Another turning point arrived while he was finishing his undergraduate studies at SUNY Oswego. A friend asked him to return Raymond E. Feist's Magician, and Smythe read it before handing it back. That novel sent him straight back into the kind of sweeping adventure fantasy he loved, and soon he was sketching maps, inventing histories, and building the world that would grow into The Other Magic. He did not simply imagine a plot. He started drawing a world map and writing small histories for different peoples, which says a lot about the kind of fantasy writer he was becoming.
He did not race to publication. He joined a local writers' group, kept drafting, and scrapped or rewrote early versions until the story finally matched what he had in mind.
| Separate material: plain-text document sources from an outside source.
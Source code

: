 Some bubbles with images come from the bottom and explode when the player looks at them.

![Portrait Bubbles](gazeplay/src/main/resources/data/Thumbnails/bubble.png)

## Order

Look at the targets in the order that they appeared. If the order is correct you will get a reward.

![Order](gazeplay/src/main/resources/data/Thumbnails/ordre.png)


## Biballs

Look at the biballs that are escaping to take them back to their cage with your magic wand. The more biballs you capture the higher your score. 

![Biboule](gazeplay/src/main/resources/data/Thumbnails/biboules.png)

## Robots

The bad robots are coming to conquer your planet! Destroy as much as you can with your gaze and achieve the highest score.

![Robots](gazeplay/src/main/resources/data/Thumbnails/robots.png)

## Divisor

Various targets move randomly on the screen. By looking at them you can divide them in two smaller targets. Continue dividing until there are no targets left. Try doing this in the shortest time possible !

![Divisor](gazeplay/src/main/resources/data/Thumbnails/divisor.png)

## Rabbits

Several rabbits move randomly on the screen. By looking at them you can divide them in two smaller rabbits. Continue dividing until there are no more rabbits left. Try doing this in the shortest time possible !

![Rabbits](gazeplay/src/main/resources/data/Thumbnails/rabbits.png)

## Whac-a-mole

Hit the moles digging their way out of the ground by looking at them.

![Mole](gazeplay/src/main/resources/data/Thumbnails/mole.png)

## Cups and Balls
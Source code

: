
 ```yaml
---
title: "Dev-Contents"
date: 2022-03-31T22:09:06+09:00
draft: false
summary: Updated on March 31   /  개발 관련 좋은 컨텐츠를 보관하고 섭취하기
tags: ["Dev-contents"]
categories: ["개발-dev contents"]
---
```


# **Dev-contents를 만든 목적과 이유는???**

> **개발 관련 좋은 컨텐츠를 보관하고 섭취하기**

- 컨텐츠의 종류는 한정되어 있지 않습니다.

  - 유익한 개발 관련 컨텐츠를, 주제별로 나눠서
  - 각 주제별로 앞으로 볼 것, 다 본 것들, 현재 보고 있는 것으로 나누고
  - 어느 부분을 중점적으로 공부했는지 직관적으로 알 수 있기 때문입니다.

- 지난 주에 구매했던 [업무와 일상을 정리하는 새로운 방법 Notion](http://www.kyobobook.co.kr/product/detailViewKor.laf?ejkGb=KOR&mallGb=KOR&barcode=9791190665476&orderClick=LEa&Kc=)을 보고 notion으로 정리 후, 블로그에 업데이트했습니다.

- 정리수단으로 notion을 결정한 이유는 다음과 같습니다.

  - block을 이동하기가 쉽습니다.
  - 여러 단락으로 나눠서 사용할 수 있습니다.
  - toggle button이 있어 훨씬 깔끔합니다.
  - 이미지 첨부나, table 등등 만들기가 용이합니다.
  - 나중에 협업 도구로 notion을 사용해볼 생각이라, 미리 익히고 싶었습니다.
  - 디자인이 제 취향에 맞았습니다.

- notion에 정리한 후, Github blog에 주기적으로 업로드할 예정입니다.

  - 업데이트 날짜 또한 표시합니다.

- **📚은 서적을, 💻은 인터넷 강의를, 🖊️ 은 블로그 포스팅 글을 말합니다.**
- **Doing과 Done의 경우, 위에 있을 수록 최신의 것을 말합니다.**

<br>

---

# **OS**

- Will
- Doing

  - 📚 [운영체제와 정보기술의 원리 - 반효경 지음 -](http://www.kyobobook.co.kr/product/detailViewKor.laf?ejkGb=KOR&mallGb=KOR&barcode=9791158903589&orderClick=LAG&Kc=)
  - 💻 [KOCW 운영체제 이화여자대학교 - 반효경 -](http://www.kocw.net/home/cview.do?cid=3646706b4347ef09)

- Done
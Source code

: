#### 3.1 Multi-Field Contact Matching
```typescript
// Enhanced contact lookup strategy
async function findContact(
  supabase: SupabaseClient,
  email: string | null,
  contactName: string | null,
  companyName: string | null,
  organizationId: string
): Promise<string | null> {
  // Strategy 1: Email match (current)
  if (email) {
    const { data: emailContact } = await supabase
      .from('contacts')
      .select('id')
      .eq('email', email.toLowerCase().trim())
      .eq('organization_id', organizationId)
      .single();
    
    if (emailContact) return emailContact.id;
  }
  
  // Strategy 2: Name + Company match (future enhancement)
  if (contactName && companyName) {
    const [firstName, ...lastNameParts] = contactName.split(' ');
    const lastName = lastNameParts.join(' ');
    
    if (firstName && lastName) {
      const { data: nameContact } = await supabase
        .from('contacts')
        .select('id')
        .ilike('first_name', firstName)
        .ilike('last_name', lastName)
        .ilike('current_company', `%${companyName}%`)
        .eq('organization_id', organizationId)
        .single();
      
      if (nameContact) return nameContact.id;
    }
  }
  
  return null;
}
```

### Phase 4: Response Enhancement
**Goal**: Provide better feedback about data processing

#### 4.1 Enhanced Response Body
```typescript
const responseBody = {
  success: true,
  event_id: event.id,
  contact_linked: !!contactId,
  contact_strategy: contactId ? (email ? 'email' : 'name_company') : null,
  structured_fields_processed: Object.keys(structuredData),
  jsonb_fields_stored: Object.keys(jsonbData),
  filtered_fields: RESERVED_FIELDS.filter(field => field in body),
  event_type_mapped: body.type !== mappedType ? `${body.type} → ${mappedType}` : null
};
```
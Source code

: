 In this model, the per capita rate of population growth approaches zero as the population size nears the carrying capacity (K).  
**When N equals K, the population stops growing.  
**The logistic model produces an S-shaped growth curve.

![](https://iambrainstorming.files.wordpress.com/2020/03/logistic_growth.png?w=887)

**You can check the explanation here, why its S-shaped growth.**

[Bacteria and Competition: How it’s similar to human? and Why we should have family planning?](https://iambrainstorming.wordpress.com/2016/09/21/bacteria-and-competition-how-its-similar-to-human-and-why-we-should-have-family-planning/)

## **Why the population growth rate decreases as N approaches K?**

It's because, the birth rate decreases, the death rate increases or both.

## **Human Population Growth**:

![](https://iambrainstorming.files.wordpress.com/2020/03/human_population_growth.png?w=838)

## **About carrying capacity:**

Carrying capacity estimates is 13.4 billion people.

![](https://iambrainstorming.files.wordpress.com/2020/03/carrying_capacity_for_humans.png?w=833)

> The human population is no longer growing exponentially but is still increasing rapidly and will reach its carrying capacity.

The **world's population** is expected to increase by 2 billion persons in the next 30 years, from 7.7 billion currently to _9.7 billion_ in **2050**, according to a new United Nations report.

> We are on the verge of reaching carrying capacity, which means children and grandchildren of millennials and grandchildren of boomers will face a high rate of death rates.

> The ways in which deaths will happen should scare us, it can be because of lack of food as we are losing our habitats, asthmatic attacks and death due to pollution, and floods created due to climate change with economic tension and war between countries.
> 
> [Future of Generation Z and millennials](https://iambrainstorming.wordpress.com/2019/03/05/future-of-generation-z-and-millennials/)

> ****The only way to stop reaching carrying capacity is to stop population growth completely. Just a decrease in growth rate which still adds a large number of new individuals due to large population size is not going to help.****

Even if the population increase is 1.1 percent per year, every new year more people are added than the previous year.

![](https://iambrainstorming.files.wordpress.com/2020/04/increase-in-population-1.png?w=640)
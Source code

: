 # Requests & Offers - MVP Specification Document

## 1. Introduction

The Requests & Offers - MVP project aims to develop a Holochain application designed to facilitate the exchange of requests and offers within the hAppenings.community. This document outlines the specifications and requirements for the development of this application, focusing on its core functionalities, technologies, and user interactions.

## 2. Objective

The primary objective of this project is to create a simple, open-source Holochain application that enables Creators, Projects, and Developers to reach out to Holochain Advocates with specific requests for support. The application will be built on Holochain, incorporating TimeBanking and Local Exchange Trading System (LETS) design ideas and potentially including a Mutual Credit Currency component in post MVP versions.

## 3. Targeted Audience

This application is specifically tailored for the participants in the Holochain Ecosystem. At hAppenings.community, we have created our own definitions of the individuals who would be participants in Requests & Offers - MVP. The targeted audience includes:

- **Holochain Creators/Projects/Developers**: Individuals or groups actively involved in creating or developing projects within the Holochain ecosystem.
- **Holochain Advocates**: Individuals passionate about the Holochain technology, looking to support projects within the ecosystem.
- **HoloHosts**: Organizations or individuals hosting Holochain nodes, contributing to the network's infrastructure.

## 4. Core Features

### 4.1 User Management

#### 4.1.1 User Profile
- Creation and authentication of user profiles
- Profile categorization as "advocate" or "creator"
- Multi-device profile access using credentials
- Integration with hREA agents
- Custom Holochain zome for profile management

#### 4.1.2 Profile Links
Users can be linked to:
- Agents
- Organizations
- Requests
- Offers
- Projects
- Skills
By the time The Other Magic appeared in 2019, he had spent years learning both the craft side of writing and the practical side of putting a book into the world. He chose the independent route and spent a long stretch getting the surrounding pieces right, from editing and cover art to maps and production.
It was a slow build.
That debut paid off. The Other Magic became an Amazon bestseller and picked up a run of indie awards and honors, and Smythe kept expanding the same world with To Earn the Sash, The Other Way, To Wield a Plague, and The Other Battle. Across those books, he returns to a few things again and again: dangerous power, pressure from religion and empire, and characters who have to make hard choices before they understand the full cost. The books later reached audio listeners too, which helped the series travel a bit further.
What stands out in his fiction is the mix of scale and closeness. The Passage to Dawn novels move through multiple viewpoints and a big secondary world, but the stories stay anchored to people like Kibure, Sindri, Aynward, Dagmara, and Dwapek as politics, prophecy, and war close in around them. The companion stories narrow the lens and give extra weight to figures such as Grobennar, Rajuban, and Dwapek, showing how much was already in motion before the main trilogy opened. Even when the cast gets large, he seems most interested in how institutions push ordinary people into difficult roles.
Smythe has also been open about how ordinary life fits around the work. At the time his first novel launched, he was teaching social studies and Advanced Placement United States History, and in interviews he has described getting up around 4:45 in the morning to write before the rest of the house woke up. It is a very unglamorous routine, which may be why it feels believable.
He likes big worlds, but he built his career the patient way.
He still lives near his hometown in upstate New York with his wife, Kelly, their four children, and an Australian Shepherd named Magnus. When he is away from the page, he likes hiking in the Adirondacks and traveling. The writing life and family life seem to run alongside the books rather than apart from them, which feels fitting for a fantasy writer whose stories are so full of long roads, hard work, and stubborn hope.